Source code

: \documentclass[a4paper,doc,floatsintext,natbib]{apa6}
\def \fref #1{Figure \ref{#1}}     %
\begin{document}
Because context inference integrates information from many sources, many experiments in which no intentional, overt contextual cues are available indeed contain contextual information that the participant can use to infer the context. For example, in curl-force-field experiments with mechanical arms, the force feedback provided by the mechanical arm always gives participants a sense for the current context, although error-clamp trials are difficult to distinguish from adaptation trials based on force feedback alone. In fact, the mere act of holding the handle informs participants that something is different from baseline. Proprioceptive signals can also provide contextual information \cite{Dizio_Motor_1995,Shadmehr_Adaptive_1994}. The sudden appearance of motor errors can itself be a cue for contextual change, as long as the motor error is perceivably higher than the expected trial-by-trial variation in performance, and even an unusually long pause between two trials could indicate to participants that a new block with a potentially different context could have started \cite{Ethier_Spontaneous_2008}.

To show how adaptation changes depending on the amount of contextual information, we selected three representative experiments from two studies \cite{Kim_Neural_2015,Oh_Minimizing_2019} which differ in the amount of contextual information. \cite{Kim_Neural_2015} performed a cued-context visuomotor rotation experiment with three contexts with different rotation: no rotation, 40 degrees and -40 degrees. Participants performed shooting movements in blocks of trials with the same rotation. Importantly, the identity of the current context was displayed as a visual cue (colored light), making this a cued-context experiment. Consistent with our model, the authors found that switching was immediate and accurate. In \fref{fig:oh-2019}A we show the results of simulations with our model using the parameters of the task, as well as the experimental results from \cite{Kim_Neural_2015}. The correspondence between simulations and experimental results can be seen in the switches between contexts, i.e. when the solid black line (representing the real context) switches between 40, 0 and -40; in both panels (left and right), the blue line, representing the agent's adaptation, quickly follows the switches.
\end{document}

* What you should do:
For the entries above, count the lines that contain the string "fref", and state that number without further comment.

* Task answer:
2